Piracy is the uncompensated act of distributing illegal copies. It's bad, immoral and even a crime...but it does not effect media sales. This has been proven in the marketplace again and again.

Bootlegging, on the other hand, is the illegal duplication and SALE of copyrighted media. That is a source of revenue loss and was a big problem in the US. I say was because, thanks to a market model known as 'sell-through' DVD prices are set at a point that is so low that only giant manufacturers can produce DVD's faster and cheaper. Back in 1996, the US almost put Chinese Laser Disk bootleggers out of business because $40.00 was about as low as they could go. In the US movies cost about HALF that.

The truth is that movies are so cheap to own that piracy isn't a factor. How could it be? I routinely pay $15.00 for a good sandwich here in America. Dropping $13.99 at Wlamart for a double-disk set of Pirates of the Caribbean just doesn't affect me. It's pocket change.

If box office dollars are being lost, look to Amazon.com or Walmart. They sell movies - THE ACTUAL MOVIES - for less than the average ticket price here in the US. How can a highly compressed DivX file compete with that? Even if it IS free?

The reason that box office dollars are low this summer movie season is because, more than not, the movies offered were horrible.

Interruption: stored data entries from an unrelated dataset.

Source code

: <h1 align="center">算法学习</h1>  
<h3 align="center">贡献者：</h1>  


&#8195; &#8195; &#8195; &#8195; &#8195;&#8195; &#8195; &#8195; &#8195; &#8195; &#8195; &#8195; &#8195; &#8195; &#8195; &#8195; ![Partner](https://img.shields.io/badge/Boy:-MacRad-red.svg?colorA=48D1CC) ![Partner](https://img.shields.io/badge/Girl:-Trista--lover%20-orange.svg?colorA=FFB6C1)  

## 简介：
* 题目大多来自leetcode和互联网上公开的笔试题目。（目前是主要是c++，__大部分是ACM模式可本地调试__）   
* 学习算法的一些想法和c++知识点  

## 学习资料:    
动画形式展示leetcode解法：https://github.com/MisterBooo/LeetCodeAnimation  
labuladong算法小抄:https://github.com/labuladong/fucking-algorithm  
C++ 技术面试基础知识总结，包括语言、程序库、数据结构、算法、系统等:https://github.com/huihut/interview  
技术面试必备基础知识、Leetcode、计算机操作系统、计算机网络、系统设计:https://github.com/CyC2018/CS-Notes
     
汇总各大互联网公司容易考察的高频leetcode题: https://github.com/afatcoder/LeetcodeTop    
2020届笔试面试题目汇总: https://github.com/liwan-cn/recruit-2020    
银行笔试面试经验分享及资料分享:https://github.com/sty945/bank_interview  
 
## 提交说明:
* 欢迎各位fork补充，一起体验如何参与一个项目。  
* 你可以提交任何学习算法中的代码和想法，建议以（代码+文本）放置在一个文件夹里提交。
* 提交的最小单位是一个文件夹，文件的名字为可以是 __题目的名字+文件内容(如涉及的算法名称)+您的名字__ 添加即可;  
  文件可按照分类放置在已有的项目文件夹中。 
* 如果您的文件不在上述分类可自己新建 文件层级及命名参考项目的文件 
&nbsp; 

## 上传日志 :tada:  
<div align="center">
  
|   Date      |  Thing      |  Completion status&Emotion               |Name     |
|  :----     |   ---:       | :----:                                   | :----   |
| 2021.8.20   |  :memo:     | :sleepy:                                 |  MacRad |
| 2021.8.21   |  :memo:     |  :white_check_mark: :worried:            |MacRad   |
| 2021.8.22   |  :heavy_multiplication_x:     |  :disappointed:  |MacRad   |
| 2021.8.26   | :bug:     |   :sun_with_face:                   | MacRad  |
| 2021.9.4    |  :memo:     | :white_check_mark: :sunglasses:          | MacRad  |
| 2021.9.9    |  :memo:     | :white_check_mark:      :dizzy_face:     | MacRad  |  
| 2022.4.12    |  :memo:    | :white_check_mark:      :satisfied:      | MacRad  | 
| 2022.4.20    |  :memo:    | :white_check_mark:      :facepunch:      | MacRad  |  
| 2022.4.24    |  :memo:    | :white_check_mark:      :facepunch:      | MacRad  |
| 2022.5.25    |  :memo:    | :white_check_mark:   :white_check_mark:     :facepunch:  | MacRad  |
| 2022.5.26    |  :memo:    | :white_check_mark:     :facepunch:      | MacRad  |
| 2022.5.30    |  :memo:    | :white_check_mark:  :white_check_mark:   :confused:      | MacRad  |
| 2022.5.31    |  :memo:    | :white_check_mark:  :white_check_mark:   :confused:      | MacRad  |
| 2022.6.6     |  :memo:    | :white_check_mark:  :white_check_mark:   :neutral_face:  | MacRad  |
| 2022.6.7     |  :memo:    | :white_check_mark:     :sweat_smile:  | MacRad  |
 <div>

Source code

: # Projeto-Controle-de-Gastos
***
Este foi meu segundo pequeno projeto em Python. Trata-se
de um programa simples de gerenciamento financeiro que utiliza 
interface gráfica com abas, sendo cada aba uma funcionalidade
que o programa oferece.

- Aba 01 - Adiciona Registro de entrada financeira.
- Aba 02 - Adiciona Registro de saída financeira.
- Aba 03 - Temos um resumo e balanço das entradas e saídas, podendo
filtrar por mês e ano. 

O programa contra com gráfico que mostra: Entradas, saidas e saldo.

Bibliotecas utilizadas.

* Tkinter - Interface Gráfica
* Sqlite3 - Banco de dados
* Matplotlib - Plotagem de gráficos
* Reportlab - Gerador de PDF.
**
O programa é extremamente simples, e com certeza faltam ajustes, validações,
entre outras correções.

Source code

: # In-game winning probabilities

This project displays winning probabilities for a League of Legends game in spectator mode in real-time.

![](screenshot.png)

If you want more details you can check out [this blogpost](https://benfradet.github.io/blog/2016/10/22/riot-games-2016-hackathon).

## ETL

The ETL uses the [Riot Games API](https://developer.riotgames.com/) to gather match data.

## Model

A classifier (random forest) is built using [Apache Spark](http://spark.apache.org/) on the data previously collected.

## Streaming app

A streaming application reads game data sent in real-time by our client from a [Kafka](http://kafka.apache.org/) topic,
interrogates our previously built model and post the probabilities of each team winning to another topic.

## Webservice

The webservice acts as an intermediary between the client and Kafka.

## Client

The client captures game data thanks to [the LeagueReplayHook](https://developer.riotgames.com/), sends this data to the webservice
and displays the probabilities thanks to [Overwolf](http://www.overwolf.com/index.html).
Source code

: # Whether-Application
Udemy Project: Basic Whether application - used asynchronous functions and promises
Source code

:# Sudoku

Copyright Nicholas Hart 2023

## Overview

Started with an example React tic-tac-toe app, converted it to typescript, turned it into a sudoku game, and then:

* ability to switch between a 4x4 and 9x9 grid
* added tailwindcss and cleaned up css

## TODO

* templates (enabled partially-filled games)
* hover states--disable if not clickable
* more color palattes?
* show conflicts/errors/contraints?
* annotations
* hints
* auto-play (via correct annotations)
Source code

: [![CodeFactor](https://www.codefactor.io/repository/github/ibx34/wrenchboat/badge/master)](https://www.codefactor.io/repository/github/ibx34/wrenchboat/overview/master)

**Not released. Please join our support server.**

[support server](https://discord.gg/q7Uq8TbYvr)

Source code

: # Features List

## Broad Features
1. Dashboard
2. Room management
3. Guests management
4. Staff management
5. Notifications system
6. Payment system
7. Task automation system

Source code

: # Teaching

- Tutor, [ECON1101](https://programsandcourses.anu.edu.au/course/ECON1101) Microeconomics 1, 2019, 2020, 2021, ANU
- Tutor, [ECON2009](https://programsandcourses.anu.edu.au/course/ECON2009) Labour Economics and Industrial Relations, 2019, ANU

Stealth? I paid money to see it. Thank god, because it is so godawful that I wouldn't waste the bandwidth to download that smoldering turd. It was ALMOST as bad as Batman and Robin...and that's saying a lot!

The reason music sales were low (by the music industry's estimations not the Wall Street Journal's interestingly enough) was because the major labels were putting out garbage. Worse yet, the music industry has chosen to demonize mp3 file sharing on college campuses when the DVD burner was the actual enemy. Why would anyone spend time file sharing an mp3 when they could get a copy from the guy next door in half the time? The RIAA and the music industry refuses to admit that an album is worth less to the average consumer than a movie. They routinely price albums above movies and the market is just unwilling to pay. No artist alive is worth $22.00 for thirty minutes of music. Drop albums to around $7.00 US and you'll triple your sales and double your money. Sell-through: a proven model for media sales since Top Gun.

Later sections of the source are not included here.